§ TASK PROMPT
The records that follow must be transcribed in full, without any change.
━━ DATASET CONTENT
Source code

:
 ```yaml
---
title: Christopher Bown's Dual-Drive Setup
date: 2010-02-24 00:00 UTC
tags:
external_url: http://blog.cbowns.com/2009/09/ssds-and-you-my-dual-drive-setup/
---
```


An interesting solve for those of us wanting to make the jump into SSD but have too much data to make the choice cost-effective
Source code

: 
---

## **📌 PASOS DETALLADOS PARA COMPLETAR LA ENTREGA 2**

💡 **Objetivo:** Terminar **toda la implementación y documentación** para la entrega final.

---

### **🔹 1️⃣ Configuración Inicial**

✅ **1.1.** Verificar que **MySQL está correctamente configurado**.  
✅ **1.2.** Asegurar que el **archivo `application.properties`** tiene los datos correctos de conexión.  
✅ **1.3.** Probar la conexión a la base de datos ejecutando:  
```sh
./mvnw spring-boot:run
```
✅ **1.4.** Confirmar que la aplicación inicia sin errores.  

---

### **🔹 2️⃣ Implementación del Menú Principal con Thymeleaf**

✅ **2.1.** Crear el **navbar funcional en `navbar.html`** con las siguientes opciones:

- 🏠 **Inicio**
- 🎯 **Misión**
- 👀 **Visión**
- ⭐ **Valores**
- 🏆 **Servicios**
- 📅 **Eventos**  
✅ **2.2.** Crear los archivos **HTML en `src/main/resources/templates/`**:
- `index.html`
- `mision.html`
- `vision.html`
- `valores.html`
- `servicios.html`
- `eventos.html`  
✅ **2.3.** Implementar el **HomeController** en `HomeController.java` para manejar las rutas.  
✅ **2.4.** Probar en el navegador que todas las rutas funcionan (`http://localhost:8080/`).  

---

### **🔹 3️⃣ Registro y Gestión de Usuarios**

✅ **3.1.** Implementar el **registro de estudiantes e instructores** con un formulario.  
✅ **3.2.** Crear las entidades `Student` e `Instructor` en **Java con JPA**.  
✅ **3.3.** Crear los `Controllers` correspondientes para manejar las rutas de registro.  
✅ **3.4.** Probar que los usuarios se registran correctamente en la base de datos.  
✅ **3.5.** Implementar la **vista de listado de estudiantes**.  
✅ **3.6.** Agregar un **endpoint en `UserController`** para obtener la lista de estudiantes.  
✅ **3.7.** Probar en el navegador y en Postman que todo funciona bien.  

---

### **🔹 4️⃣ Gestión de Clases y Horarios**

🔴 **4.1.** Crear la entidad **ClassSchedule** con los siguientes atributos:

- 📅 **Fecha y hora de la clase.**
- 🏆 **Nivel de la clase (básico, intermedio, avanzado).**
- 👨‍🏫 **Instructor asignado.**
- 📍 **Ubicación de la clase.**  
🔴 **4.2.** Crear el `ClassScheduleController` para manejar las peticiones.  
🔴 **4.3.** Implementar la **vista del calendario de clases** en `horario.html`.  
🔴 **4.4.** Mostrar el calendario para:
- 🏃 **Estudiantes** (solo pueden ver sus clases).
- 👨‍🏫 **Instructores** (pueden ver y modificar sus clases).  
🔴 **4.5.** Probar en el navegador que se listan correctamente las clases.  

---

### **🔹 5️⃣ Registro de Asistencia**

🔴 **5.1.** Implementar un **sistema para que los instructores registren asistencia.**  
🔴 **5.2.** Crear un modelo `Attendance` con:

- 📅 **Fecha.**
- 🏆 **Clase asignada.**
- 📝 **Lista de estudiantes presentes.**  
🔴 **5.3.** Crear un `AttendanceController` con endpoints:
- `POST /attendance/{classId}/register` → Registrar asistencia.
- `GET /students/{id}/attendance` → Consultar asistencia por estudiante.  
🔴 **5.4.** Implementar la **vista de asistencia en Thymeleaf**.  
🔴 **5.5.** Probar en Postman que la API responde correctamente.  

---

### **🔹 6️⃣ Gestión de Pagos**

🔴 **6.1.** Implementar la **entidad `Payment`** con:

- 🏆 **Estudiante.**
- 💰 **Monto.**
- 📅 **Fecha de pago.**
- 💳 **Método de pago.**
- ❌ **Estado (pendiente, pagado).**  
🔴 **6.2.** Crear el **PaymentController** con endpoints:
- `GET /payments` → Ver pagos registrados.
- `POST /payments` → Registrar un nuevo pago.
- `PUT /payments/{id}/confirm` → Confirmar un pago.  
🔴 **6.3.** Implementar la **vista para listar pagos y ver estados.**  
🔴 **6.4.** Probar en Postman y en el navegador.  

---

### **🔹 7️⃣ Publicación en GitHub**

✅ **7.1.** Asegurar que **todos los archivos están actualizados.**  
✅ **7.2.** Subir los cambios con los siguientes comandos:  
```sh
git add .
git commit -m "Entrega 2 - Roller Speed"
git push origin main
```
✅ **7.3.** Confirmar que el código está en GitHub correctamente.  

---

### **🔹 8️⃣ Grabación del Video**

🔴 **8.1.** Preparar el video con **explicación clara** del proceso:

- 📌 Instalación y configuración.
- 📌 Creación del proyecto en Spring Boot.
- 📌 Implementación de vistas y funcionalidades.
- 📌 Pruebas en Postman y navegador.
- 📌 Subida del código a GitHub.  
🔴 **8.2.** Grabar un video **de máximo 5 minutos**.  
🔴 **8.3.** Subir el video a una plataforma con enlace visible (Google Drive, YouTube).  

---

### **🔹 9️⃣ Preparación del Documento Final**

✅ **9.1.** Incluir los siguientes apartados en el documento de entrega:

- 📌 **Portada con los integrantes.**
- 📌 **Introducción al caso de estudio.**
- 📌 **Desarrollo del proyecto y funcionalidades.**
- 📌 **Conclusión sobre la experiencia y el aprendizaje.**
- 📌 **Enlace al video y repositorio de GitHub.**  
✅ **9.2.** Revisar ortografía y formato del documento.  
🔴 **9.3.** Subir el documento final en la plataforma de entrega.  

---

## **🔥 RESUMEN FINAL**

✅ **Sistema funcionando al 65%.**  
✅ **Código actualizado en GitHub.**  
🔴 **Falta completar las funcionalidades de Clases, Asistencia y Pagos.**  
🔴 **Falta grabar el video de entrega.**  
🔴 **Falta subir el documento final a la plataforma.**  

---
━━━━
§ TASK OUTPUT
Source code

:
 ```yaml
---
title: Christopher Bown's Dual-Drive Setup
date: 2010-02-24 00:00 UTC
tags:
external_url: http://blog.cbowns.com/2009/09/ssds-and-you-my-dual-drive-setup/
---
```


An interesting solve for those of us wanting to make the jump into SSD but have too much data to make the choice cost-effective
Source code

: 
---

## **📌 PASOS DETALLADOS PARA COMPLETAR LA ENTREGA 2**

💡 **Objetivo:** Terminar **toda la implementación y documentación** para la entrega final.

---

### **🔹 1️⃣ Configuración Inicial**

✅ **1.1.** Verificar que **MySQL está correctamente configurado**.  
✅ **1.2.** Asegurar que el **archivo `application.properties`** tiene los datos correctos de conexión.  
✅ **1.3.** Probar la conexión a la base de datos ejecutando:  
```sh
./mvnw spring-boot:run
```
✅ **1.4.** Confirmar que la aplicación inicia sin errores.  

---

### **🔹 2️⃣ Implementación del Menú Principal con Thymeleaf**

✅ **2.1.** Crear el **navbar funcional en `navbar.html`** con las siguientes opciones:

- 🏠 **Inicio**
- 🎯 **Misión**
- 👀 **Visión**
- ⭐ **Valores**
- 🏆 **Servicios**
- 📅 **Eventos**  
✅ **2.2.** Crear los archivos **HTML en `src/main/resources/templates/`**:
- `index.html`
- `mision.html`
- `vision.html`
- `valores.html`
- `servicios.html`
- `eventos.html`  
✅ **2.3.** Implementar el **HomeController** en `HomeController.java` para manejar las rutas.  
✅ **2.4.** Probar en el navegador que todas las rutas funcionan (`http://localhost:8080/`).  

---

### **🔹 3️⃣ Registro y Gestión de Usuarios**

✅ **3.1.** Implementar el **registro de estudiantes e instructores** con un formulario.  
✅ **3.2.** Crear las entidades `Student` e `Instructor` en **Java con JPA**.  
✅ **3.3.** Crear los `Controllers` correspondientes para manejar las rutas de registro.  
✅ **3.4.** Probar que los usuarios se registran correctamente en la base de datos.  
✅ **3.5.** Implementar la **vista de listado de estudiantes**.  
✅ **3.6.** Agregar un **endpoint en `UserController`** para obtener la lista de estudiantes.  
✅ **3.7.** Probar en el navegador y en Postman que todo funciona bien.  

---

### **🔹 4️⃣ Gestión de Clases y Horarios**

🔴 **4.1.** Crear la entidad **ClassSchedule** con los siguientes atributos:

- 📅 **Fecha y hora de la clase.**
- 🏆 **Nivel de la clase (básico, intermedio, avanzado).**
- 👨‍🏫 **Instructor asignado.**
- 📍 **Ubicación de la clase.**  
🔴 **4.2.** Crear el `ClassScheduleController` para manejar las peticiones.  
🔴 **4.3.** Implementar la **vista del calendario de clases** en `horario.html`.  
🔴 **4.4.** Mostrar el calendario para:
- 🏃 **Estudiantes** (solo pueden ver sus clases).
- 👨‍🏫 **Instructores** (pueden ver y modificar sus clases).  
🔴 **4.5.** Probar en el navegador que se listan correctamente las clases.  

---

### **🔹 5️⃣ Registro de Asistencia**

🔴 **5.1.** Implementar un **sistema para que los instructores registren asistencia.**  
🔴 **5.2.** Crear un modelo `Attendance` con:

- 📅 **Fecha.**
- 🏆 **Clase asignada.**
- 📝 **Lista de estudiantes presentes.**  
🔴 **5.3.** Crear un `AttendanceController` con endpoints:
- `POST /attendance/{classId}/register` → Registrar asistencia.
- `GET /students/{id}/attendance` → Consultar asistencia por estudiante.  
🔴 **5.4.** Implementar la **vista de asistencia en Thymeleaf**.  
🔴 **5.5.** Probar en Postman que la API responde correctamente.  

---

### **🔹 6️⃣ Gestión de Pagos**

🔴 **6.1.** Implementar la **entidad `Payment`** con:

- 🏆 **Estudiante.**
- 💰 **Monto.**
- 📅 **Fecha de pago.**
- 💳 **Método de pago.**
- ❌ **Estado (pendiente, pagado).**  
🔴 **6.2.** Crear el **PaymentController** con endpoints:
- `GET /payments` → Ver pagos registrados.
- `POST /payments` → Registrar un nuevo pago.
- `PUT /payments/{id}/confirm` → Confirmar un pago.  
🔴 **6.3.** Implementar la **vista para listar pagos y ver estados.**  
🔴 **6.4.** Probar en Postman y en el navegador.  

---

### **🔹 7️⃣ Publicación en GitHub**

✅ **7.1.** Asegurar que **todos los archivos están actualizados.**  
✅ **7.2.** Subir los cambios con los siguientes comandos:  
```sh
git add .
git commit -m "Entrega 2 - Roller Speed"
git push origin main
```
✅ **7.3.** Confirmar que el código está en GitHub correctamente.  

---

### **🔹 8️⃣ Grabación del Video**

🔴 **8.1.** Preparar el video con **explicación clara** del proceso:

- 📌 Instalación y configuración.
- 📌 Creación del proyecto en Spring Boot.
- 📌 Implementación de vistas y funcionalidades.
- 📌 Pruebas en Postman y navegador.
- 📌 Subida del código a GitHub.  
🔴 **8.2.** Grabar un video **de máximo 5 minutos**.  
🔴 **8.3.** Subir el video a una plataforma con enlace visible (Google Drive, YouTube).  

---

### **🔹 9️⃣ Preparación del Documento Final**

✅ **9.1.** Incluir los siguientes apartados en el documento de entrega:

- 📌 **Portada con los integrantes.**
- 📌 **Introducción al caso de estudio.**
- 📌 **Desarrollo del proyecto y funcionalidades.**
- 📌 **Conclusión sobre la experiencia y el aprendizaje.**
- 📌 **Enlace al video y repositorio de GitHub.**  
✅ **9.2.** Revisar ortografía y formato del documento.  
🔴 **9.3.** Subir el documento final en la plataforma de entrega.  

---

## **🔥 RESUMEN FINAL**

✅ **Sistema funcionando al 65%.**  
✅ **Código actualizado en GitHub.**  
🔴 **Falta completar las funcionalidades de Clases, Asistencia y Pagos.**  
🔴 **Falta grabar el video de entrega.**  
🔴 **Falta subir el documento final a la plataforma.**  

---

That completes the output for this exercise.